Charles Eames was born in St. Louis in 1907. He got enrolled to study architecture at Washington University but withdrew just after two years. Some say that he was dropped reportedly from the university for his “too modern” views while others say that he started his practice as an architect along with the studies which led to a lot of fatigue and sleep deprivation that finally caused him to leave the college. In 1930s Charles set up his own firm and in 1938 he moved to Michigan to complete his studies at the Cranbrook Academy of Art, where he also served as a teacher as well as design head of industrial department. Charles remained there until 1940, married Ray Eames in 1941 and the couple moved to Los Angeles, California to start off a new set up.
Ray was born in Sacramento in 1912 and got her education in painting at the Art Students League and the Hans Hoffman School in New York. During her course of studies, she started the radical American Abstract Artists group along with her fellow students, in 1936. She left New York in 1940 and got settled in Cranbrook but this stay ended up soon when she and Charles married in Chicago and moved to Los Angeles.
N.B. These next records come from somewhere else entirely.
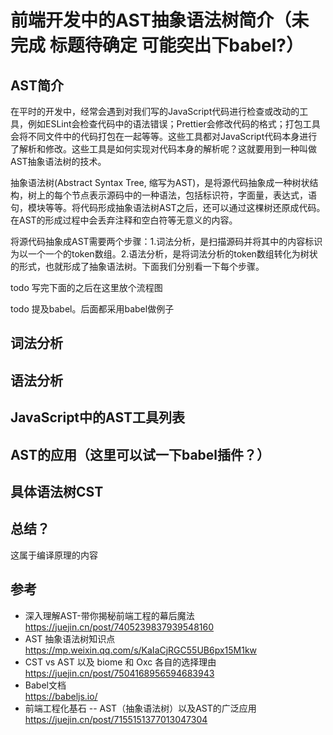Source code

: # 前端开发中的AST抽象语法树简介（未完成 标题待确定 可能突出下babel?）

## AST简介
在平时的开发中，经常会遇到对我们写的JavaScript代码进行检查或改动的工具，例如ESLint会检查代码中的语法错误；Prettier会修改代码的格式；打包工具会将不同文件中的代码打包在一起等等。这些工具都对JavaScript代码本身进行了解析和修改。这些工具是如何实现对代码本身的解析呢？这就要用到一种叫做AST抽象语法树的技术。

抽象语法树(Abstract Syntax Tree, 缩写为AST)，是将源代码抽象成一种树状结构，树上的每个节点表示源码中的一种语法，包括标识符，字面量，表达式，语句，模块等等。将代码形成抽象语法树AST之后，还可以通过这棵树还原成代码。在AST的形成过程中会丢弃注释和空白符等无意义的内容。

将源代码抽象成AST需要两个步骤：1.词法分析，是扫描源码并将其中的内容标识为以一个一个的token数组。2.语法分析，是将词法分析的token数组转化为树状的形式，也就形成了抽象语法树。下面我们分别看一下每个步骤。

todo 写完下面的之后在这里放个流程图

todo 提及babel。后面都采用babel做例子

## 词法分析

## 语法分析

## JavaScript中的AST工具列表

## AST的应用（这里可以试一下babel插件？）

## 具体语法树CST

## 总结？

这属于编译原理的内容

## 参考
- 深入理解AST-带你揭秘前端工程的幕后魔法\
  https://juejin.cn/post/7405239837939548160
- AST 抽象语法树知识点\
  https://mp.weixin.qq.com/s/KaIaCjRGC55UB6px15M1kw
- CST vs AST 以及 biome 和 Oxc 各自的选择理由\
  https://juejin.cn/post/7504168956594683943
- Babel文档\
  https://babeljs.io/
- 前端工程化基石 -- AST（抽象语法树）以及AST的广泛应用\
  https://juejin.cn/post/7155151377013047304
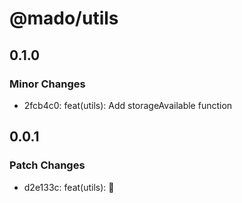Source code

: # @mado/utils

## 0.1.0

### Minor Changes

- 2fcb4c0: feat(utils): Add storageAvailable function

## 0.0.1

### Patch Changes

- d2e133c: feat(utils): 🎉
Despite having an independent capability and solid design skills, Ray decided to work in collaboration with her husband for the rest of her life. The architect couple stayed in Los Angeles and worked there until their deaths. They initiated their work by targeting on the mass- manufacturing of low-cost molded plywood furniture and by 1951, they became the first people to commercialize the mass production of very reasonable and practical low-cost furniture in plastic and metal as well as plywood. After this success, by the late 1950s, the Eames shifted their area of focus more on transmission of ideas than products. They created films, multi-media presentations and exhibitions and changed the mindsets of people about the way they shaped the use of different objects, ideas, history and science. They encouraged people to work out various possibilities of given materials and other products on their own.
The pair was not any different from other modernists. Charles and Ray Eames looked at the production of affordable, mass-produced, well-designed furniture and objects for homes as very strong tools that could bring about solid environmental reforms accompanied with a positive social change and betterment. Throughout their exuberant professional life, the Eames covered up almost all the fields of art and design. From decorators and designers to entertainers, educators and artists, they did not leave a single role unattended. Their uninterrupted struggles and extensive work philosophy, opened up new dimensions for the American style and polished it pretty well. Their efforts were summed up by Ray as, “What works is better than what looks good. The ‘looks good’ can change, but what works, works.”
Their home and office in Log Angeles showcased some most iconic mid-century modern designs. These buildings are still holding all the couple’s efforts, design philosophies and struggles firmly enough and even today people find them fascinating.
After Charles died of a heart attack on August 21, 1978, their firm dissolved. Ray got involved with the completion of their pending projects and died exactly ten years to the day Charles died.